**Task item:**
Search the data for the string "will" and copy each line in which it appears.

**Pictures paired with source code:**
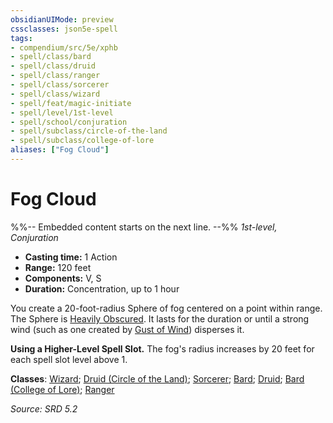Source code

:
 ```yaml
---
obsidianUIMode: preview
cssclasses: json5e-spell
tags:
- compendium/src/5e/xphb
- spell/class/bard
- spell/class/druid
- spell/class/ranger
- spell/class/sorcerer
- spell/class/wizard
- spell/feat/magic-initiate
- spell/level/1st-level
- spell/school/conjuration
- spell/subclass/circle-of-the-land
- spell/subclass/college-of-lore
aliases: ["Fog Cloud"]
---
```

# Fog Cloud
%%-- Embedded content starts on the next line. --%%
*1st-level, Conjuration*  

- **Casting time:** 1 Action
- **Range:** 120 feet
- **Components:** V, S
- **Duration:** Concentration, up to 1 hour

You create a 20-foot-radius Sphere of fog centered on a point within range. The Sphere is [Heavily Obscured](heavily-obscured-xphb.md). It lasts for the duration or until a strong wind (such as one created by [Gust of Wind](gust-of-wind-xphb.md)) disperses it.

**Using a Higher-Level Spell Slot.** The fog's radius increases by 20 feet for each spell slot level above 1.

**Classes**: [Wizard](list-spells-classes-wizard.md); [Druid (Circle of the Land)](list-spells-classes-druid-xphb-circle-of-the-land-xphb.md "subclass=XPHB;class=XPHB"); [Sorcerer](list-spells-classes-sorcerer.md); [Bard](list-spells-classes-bard.md); [Druid](list-spells-classes-druid.md); [Bard (College of Lore)](list-spells-classes-bard-xphb-college-of-lore-xphb.md "subclass=XPHB;class=XPHB"); [Ranger](list-spells-classes-ranger.md)

*Source: SRD 5.2*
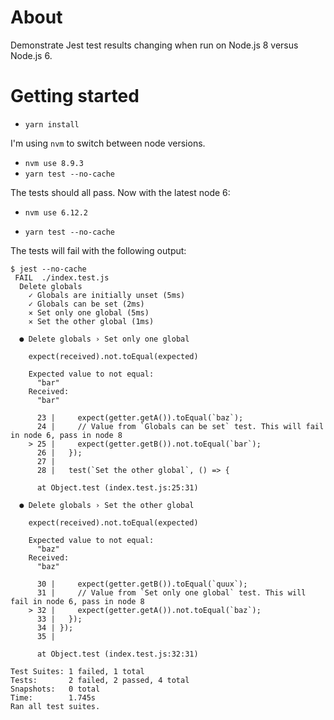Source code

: # About

Demonstrate Jest test results changing when run on Node.js 8 versus Node.js 6.

# Getting started

- `yarn install`

I'm using `nvm` to switch between node versions.

- `nvm use 8.9.3`
- `yarn test --no-cache`

The tests should all pass. Now with the latest node 6:

- `nvm use 6.12.2`

- `yarn test --no-cache`

The tests will fail with the following output:

```
$ jest --no-cache
 FAIL  ./index.test.js
  Delete globals
    ✓ Globals are initially unset (5ms)
    ✓ Globals can be set (2ms)
    ✕ Set only one global (5ms)
    ✕ Set the other global (1ms)

  ● Delete globals › Set only one global

    expect(received).not.toEqual(expected)

    Expected value to not equal:
      "bar"
    Received:
      "bar"

      23 |     expect(getter.getA()).toEqual(`baz`);
      24 |     // Value from `Globals can be set` test. This will fail in node 6, pass in node 8
    > 25 |     expect(getter.getB()).not.toEqual(`bar`);
      26 |   });
      27 |
      28 |   test(`Set the other global`, () => {

      at Object.test (index.test.js:25:31)

  ● Delete globals › Set the other global

    expect(received).not.toEqual(expected)

    Expected value to not equal:
      "baz"
    Received:
      "baz"

      30 |     expect(getter.getB()).toEqual(`quux`);
      31 |     // Value from `Set only one global` test. This will fail in node 6, pass in node 8
    > 32 |     expect(getter.getA()).not.toEqual(`baz`);
      33 |   });
      34 | });
      35 |

      at Object.test (index.test.js:32:31)

Test Suites: 1 failed, 1 total
Tests:       2 failed, 2 passed, 4 total
Snapshots:   0 total
Time:        1.745s
Ran all test suites.
```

**Solution below:**
The tests will fail with the following output:
      24 |     // Value from `Globals can be set` test. This will fail in node 6, pass in node 8
      31 |     // Value from `Set only one global` test. This will fail in node 6, pass in node 8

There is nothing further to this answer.